*Work task*
Whenever a line in the data below includes the string "infty", copy it out.

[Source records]
══════════════════════════════

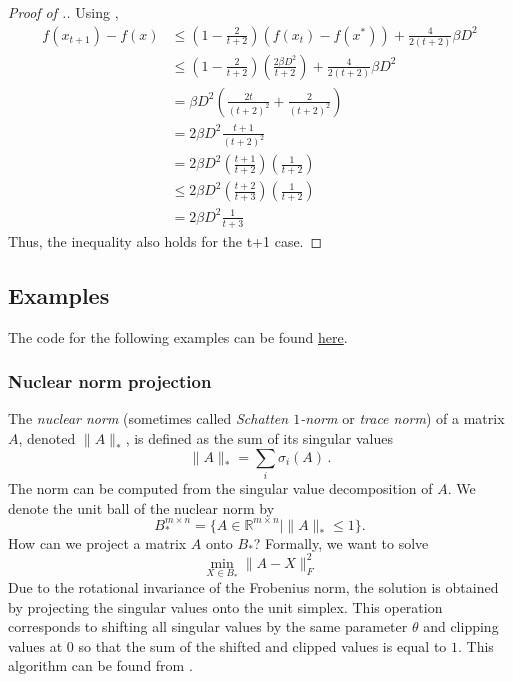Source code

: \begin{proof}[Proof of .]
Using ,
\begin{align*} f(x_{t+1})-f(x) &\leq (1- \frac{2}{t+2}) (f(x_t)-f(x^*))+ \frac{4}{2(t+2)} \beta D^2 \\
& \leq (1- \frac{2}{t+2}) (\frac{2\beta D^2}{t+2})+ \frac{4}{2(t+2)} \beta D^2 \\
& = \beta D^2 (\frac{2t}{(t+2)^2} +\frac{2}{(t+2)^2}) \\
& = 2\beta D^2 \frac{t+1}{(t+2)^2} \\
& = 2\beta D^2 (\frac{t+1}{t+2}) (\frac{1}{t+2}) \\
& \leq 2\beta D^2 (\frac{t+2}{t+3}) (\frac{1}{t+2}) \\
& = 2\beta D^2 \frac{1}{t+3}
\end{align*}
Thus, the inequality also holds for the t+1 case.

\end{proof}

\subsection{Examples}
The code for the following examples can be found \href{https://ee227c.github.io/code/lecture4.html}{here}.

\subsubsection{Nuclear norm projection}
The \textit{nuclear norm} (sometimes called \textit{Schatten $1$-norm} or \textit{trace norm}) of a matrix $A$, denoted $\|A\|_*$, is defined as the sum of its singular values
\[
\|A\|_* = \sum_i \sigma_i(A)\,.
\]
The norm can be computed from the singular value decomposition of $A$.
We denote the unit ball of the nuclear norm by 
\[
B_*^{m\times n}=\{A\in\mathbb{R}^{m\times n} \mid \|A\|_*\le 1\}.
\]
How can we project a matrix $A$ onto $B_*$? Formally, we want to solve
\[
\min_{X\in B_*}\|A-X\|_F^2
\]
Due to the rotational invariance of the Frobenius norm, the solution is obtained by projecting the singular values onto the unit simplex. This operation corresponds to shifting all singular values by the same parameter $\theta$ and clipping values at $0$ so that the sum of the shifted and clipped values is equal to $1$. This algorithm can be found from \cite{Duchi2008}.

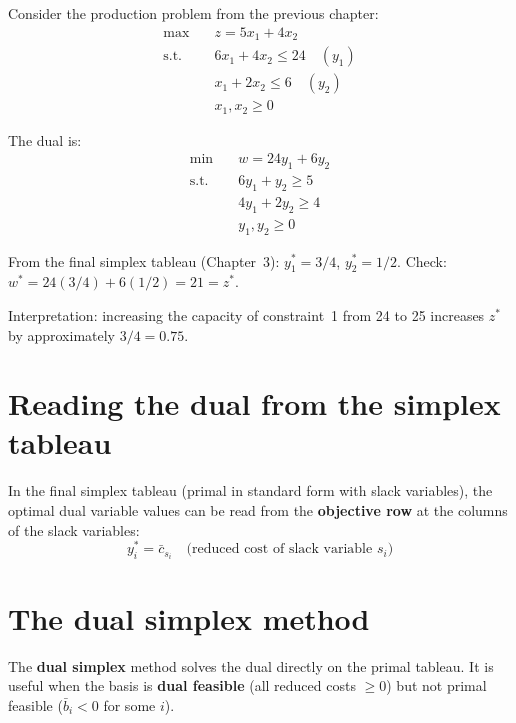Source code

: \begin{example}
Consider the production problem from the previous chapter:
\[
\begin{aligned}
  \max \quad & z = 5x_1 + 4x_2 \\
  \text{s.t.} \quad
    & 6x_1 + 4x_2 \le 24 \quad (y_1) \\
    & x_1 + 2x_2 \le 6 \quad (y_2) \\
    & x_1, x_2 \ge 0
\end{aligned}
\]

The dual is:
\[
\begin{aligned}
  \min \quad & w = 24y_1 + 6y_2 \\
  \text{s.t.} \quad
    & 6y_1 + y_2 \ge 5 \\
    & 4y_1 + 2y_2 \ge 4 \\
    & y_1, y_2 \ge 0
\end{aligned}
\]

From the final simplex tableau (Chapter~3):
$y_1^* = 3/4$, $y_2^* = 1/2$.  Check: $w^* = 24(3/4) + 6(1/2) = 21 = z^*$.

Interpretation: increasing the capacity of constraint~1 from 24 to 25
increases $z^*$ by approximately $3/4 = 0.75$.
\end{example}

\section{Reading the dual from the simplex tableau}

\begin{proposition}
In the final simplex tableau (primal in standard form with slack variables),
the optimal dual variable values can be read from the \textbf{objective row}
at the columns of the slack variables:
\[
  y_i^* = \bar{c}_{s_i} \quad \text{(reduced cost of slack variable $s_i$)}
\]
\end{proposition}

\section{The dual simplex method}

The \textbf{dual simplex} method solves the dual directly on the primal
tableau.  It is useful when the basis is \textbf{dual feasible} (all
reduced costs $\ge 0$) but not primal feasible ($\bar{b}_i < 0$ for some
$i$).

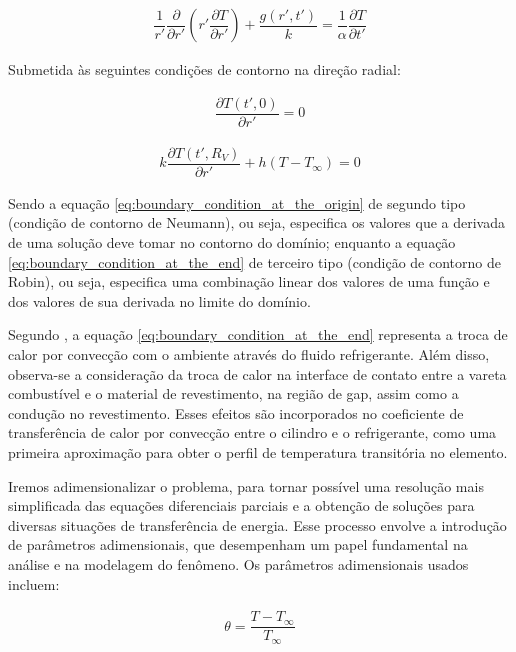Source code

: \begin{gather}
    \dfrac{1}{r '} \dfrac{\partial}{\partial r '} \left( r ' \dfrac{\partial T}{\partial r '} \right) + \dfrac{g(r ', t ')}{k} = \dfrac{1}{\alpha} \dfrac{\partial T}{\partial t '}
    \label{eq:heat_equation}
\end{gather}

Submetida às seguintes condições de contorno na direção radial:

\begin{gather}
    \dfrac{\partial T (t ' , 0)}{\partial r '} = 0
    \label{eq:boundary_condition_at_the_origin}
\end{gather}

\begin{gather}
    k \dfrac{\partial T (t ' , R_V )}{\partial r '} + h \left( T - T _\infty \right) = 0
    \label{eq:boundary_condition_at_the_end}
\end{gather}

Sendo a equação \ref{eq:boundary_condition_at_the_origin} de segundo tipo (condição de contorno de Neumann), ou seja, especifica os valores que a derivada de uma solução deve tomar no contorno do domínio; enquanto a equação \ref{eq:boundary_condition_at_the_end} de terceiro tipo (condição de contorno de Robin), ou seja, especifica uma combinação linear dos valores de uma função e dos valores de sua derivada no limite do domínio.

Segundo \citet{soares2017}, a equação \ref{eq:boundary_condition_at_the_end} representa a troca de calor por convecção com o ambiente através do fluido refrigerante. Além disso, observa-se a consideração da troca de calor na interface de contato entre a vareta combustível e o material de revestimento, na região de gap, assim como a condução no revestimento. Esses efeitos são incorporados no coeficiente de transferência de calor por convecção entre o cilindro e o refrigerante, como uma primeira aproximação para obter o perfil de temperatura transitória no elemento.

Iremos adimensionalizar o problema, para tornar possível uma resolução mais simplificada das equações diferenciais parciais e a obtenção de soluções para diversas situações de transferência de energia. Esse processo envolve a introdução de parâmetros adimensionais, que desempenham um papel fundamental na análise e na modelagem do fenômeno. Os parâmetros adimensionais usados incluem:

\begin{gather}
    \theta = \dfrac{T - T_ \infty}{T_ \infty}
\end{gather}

══════════════════════════════

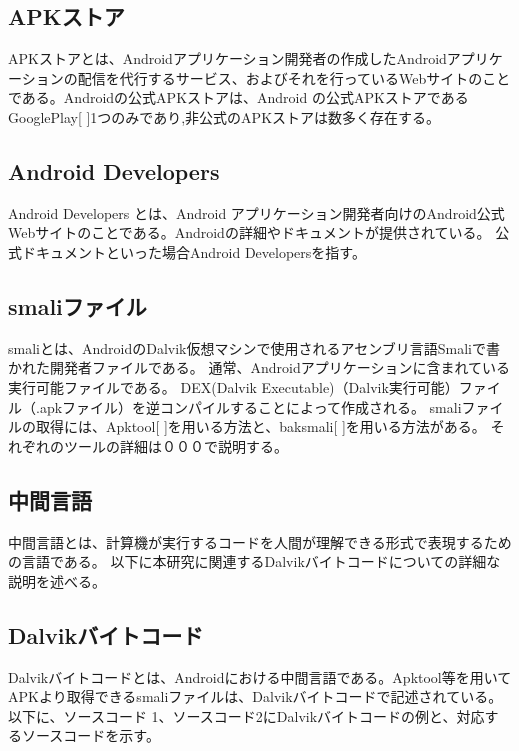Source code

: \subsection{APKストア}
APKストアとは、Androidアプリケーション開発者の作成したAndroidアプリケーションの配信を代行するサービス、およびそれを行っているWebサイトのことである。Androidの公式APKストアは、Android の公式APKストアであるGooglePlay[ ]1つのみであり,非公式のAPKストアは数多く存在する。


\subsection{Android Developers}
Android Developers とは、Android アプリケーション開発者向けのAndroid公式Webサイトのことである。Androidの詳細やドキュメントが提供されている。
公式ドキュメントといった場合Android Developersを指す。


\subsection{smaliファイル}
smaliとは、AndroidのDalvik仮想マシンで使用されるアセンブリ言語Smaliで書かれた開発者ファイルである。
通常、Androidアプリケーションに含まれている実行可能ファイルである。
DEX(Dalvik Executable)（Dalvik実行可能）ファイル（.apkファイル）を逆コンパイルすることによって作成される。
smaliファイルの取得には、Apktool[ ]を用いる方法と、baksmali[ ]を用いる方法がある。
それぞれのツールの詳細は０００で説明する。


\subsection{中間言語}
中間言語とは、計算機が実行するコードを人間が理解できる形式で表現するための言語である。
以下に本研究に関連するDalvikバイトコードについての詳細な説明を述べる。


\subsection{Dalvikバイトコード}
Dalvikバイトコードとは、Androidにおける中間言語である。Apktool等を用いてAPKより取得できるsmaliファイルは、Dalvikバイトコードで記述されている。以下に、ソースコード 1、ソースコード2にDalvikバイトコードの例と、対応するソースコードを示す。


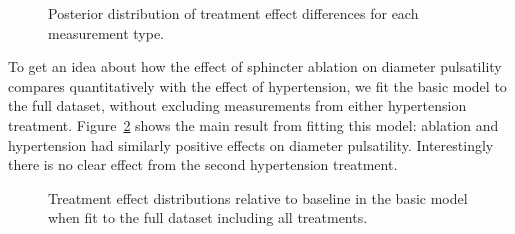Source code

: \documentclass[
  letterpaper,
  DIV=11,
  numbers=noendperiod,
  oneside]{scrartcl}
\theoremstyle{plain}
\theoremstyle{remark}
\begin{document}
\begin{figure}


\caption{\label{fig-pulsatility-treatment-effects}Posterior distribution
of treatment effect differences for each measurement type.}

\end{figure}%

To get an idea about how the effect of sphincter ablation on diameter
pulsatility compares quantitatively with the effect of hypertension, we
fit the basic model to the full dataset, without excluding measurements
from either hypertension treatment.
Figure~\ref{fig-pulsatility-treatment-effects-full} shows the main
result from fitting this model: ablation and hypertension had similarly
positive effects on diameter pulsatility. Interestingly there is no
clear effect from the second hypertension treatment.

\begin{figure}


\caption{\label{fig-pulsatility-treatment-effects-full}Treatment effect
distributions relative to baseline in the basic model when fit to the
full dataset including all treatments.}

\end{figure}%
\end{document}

══════════════════════════════

*Exercise output*
    k \dfrac{\partial T (t ' , R_V )}{\partial r '} + h \left( T - T _\infty \right) = 0
    \theta = \dfrac{T - T_ \infty}{T_ \infty}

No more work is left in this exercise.